Pero Morris, no sólo es un habilidoso usuario del del Factfulness, es un experto en Historia y puede mostrarnos las huellas que autores como Thomas Hobbes  o Rousseau han dejado en sus reflexiones. Saber que aunque sigamos siendo lobos para nuestros semejantes o existan reglas morales entre los hombres la guerra ha hecho del mundo un lugar más seguro, y que la probabilidad de tener una muerte violenta es mucho menor ahora que en la Edad de los Metales, resulta muy tranquilizante, aunque tengamos que dejar a un lado la posibilidad del holocausto nuclear que barrería tal pretensión. Para los aficionados a la historia y a sus detalles más peregrinos o insólitos, el libro es un auténtico regalo. Desde el reconocimiento ya desde el principio de que la violencia forma parte de nuestro ADN, las diferencias entre las guerras "productivas" y las "contraproducentes", la discutible afirmación de lo productiva que fueron las guerras tras el descubrimiento de América (¿para quiénes exactamente? ¿para los británicos?) o las derivadas del colonialismo (¿para los británicos nuevamente, para los franceses, para los belgas?). La lectura polémica está servida. El lector no sólo goza de mucha información sino también de una sugestiva ocasión de disentir, ya sea de forma racional o intuitiva. Analiza las reyertas mortales del siglo XX y resaltando el carácter económico de muchas de ellas (lo cual no es una novedad, hasta la guerra de Troya se debió al control de un punto comercial entre dos zonas geográficas nacionales, más que a la casquivana Helena y al calenturón de Paris. Mas adelante Morris hace una incursión sorprendente sobre el campo de la primatología y los afanes guerreros de los chimpancés para terminar sus disquisiciones aventurando un futuro de rivalidades por la hegemonía mundial y la presunta necesidad de solventar la dicotomía seguridad-libertad, a favor de la primera con un Estado Leviatán que nos ofrecerá un progreso seguro, ya que a nivel internacional la contundencia del juego perdedores-perdedores en un conflicto nuclear podría alejar ese peligro de nuestras vidas. Aunque no hay manera de alejar ese otro tipo de guerra que involucra al terrorismo y que no tiene posibilidad de generar ningún tipo de progreso sino al contrario.

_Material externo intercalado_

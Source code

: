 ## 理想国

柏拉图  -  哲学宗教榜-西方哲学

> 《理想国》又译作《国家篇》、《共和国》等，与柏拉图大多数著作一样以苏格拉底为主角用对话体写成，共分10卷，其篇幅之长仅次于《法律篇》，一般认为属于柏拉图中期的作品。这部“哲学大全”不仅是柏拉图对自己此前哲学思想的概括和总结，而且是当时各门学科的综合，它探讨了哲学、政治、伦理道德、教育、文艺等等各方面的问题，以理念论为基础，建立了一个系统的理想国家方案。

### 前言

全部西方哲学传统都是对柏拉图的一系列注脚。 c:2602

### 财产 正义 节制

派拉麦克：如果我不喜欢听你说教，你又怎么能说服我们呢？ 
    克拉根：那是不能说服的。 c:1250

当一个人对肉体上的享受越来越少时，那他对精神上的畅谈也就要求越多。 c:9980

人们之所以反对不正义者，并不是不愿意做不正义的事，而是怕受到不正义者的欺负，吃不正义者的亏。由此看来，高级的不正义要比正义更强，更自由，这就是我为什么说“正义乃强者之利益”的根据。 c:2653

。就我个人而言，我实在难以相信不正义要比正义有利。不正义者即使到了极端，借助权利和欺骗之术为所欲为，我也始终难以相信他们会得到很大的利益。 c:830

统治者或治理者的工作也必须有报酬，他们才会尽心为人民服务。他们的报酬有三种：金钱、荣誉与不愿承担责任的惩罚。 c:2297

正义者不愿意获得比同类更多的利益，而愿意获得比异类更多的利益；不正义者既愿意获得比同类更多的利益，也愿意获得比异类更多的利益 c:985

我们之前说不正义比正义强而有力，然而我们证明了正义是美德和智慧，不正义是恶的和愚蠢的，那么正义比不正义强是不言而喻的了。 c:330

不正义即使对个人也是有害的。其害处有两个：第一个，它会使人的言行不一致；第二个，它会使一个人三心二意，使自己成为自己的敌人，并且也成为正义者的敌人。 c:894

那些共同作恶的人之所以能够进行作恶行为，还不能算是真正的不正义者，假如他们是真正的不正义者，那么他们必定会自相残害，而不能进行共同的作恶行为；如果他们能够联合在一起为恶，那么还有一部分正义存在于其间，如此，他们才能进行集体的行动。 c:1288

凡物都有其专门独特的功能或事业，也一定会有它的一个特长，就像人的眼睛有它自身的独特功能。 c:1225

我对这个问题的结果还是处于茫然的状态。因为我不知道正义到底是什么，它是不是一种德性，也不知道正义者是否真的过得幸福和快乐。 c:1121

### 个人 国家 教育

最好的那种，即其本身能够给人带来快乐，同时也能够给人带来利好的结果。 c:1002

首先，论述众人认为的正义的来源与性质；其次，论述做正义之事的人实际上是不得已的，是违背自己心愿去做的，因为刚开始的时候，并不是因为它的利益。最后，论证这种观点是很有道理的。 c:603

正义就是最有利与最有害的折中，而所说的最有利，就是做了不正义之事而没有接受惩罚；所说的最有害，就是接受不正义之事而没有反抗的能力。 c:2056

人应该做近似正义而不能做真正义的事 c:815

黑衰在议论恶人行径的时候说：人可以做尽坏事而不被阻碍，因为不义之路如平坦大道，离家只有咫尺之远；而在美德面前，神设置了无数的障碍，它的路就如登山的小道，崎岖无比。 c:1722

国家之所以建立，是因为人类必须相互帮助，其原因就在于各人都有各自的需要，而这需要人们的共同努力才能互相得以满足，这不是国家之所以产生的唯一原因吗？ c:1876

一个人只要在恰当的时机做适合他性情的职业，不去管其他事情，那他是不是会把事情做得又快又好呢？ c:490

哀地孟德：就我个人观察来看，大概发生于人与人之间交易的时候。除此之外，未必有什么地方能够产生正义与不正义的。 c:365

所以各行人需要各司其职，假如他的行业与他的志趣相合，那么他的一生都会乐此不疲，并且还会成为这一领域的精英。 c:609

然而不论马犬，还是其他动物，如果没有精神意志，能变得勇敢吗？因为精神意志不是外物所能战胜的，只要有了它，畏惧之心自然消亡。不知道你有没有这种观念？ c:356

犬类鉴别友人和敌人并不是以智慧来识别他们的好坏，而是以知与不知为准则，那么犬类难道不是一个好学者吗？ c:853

La reflexión ética que queda diluida en las argumentaciones de Morris es la que plantea en términos absolutos e históricos la cruel viabilidad de la guerra como forma de progreso y nos hace pensar en que no ha habido tal progreso en la psique, en la estructura mental y en la solidez intelectual y ética de nuestra especie: parece ser que la única manera que tiene el ser humano de progresar sea exterminando al mayor número posible de semejantes. Y que es irrelevante la causa de su belicismo ya que queda justificada por su presunto progreso.

En definitiva, tras leer esa compleja -y divertida- apología de la guerra (tan intelectualmente justificada) uno recuerda las palabras de Hannah Arendt  pidiendo a todas las naciones del mundo la aplicación del imperativo categórico kantiano que asegura que la vida del ser humano no tiene sentido alguno sin la supervivencia de bienes superiores en todo el orbe, la Justicia, la Libertad  o la busca de la Verdad. El hombre -y el Estado- justo es el que subordina su individualidad- su nacionalidad- al mantenimiento de una política basada en tales verdades. La guerra se coloca de inmediato y de forma fulminante, fuera de la ecuación.